Wouldn’t the proposed memorial become a divisive issue in the fractured polity of India, I asked Teesta? Or could her shrine to communal peace bring about a change of heart where it matters most: among the most vulnerable sections of the people who are most likely to and often do fall prey to fascist ideologies?

Teesta Setalvad is clear that there is no constituency for hate in her scheme of things. In fact the motto of her organisation and publication Communalism Combat is “Hate hurts, harmony works”.

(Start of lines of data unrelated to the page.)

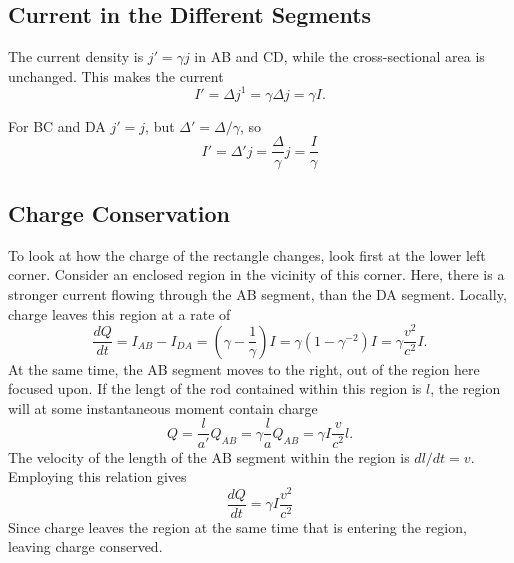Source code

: \documentclass[11pt]{amsart}
\begin{document}
\subsection{Current in the Different Segments}
The current density is $j' = \gamma j$ in AB and CD, while the cross-sectional area is unchanged. This makes the current
\begin{equation}
I' = \Delta j^1 = \gamma\Delta j = \gamma I.
\end{equation}

For BC and DA $j' = j$, but $\Delta' = \Delta / \gamma$, so
\begin{equation}
I' = \Delta'j = \frac{\Delta}{\gamma}j = \frac{I}{\gamma}
\end{equation}

\subsection{Charge Conservation}
To look at how the charge of the rectangle changes, look first at the lower left corner. Consider an enclosed region in the vicinity of this corner. Here, there is a stronger current flowing through the AB segment, than the DA segment. Locally, charge leaves this region at a rate of
\begin{equation}
\frac{dQ}{dt} = I_{AB} - I_{DA} = \left(\gamma - \frac{1}{\gamma}\right)I = \gamma(1-\gamma^{-2})I = \gamma\frac{v^2}{c^2}I.
\end{equation}
At the same time, the AB segment moves to the right, out of the region here focused upon. If the lengt of the rod contained within this region is $l$, the region will at some instantaneous moment contain charge
\begin{equation}
Q = \frac{l}{a'}Q_{AB} = \gamma\frac{l}{a}Q_{AB} = \gamma I \frac{v}{c^2}l.
\end{equation}
The velocity of the length of the AB segment within the region is $dl/dt = v$. Employing this relation gives
\begin{equation}
\frac{dQ}{dt} = \gamma I \frac{v^2}{c^2}
\end{equation}
Since charge leaves the region at the same time that is entering the region, leaving charge conserved.
\end{document}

Ms Setalvad’s appeal issued worldwide to Indians is direct and unambiguous. “We urge you to become part of this movement to create a memorial of resistance: a resistance to the politics of hatred and division, communal violence. Over two decades of involvement in the anti-communal struggle, the resistance of a system to give justice and reparation to victim survivors, the loss of their narratives and stories, the dissipated energies of the human rights defenders who work by their side,” says Teesta. All these factors have inspired this idea to develop a space that energises the victim survivors and the human rights defenders who stand with them. “A space for narratives. To develop the discourse of reparation. To create spaces for rehabilitation. To be a stark resistance to the politics of communal violence. India and the subcontinent need to look at this dark underbelly of past and present, in the eye. We invite you to be part of this endeavour and contribute towards making this memorial possible,” she says in the appeal on her website named after Sabrang Trust. Among the names of those seeking this help is that of Tanvir Jafri. He is the son of Ahsan Jafri, the former Member of Parliament and a leftist poet whose thin body of work is almost entirely dedicated to praise of secularism in India. He was cut to pieces and burnt by the fascist mob that attacked the Gulberg Colony.

I gave a photocopy of the small collection of the poems to a famous film lyricist and a few other friends to be translated for a wider audience to savour Jafri’s cultured Indianess. There is no news from any of them so far. If ever a translation does materialise, the book should be made a centrepiece at the memorial, if and when that becomes a reality. There’s not too much time though.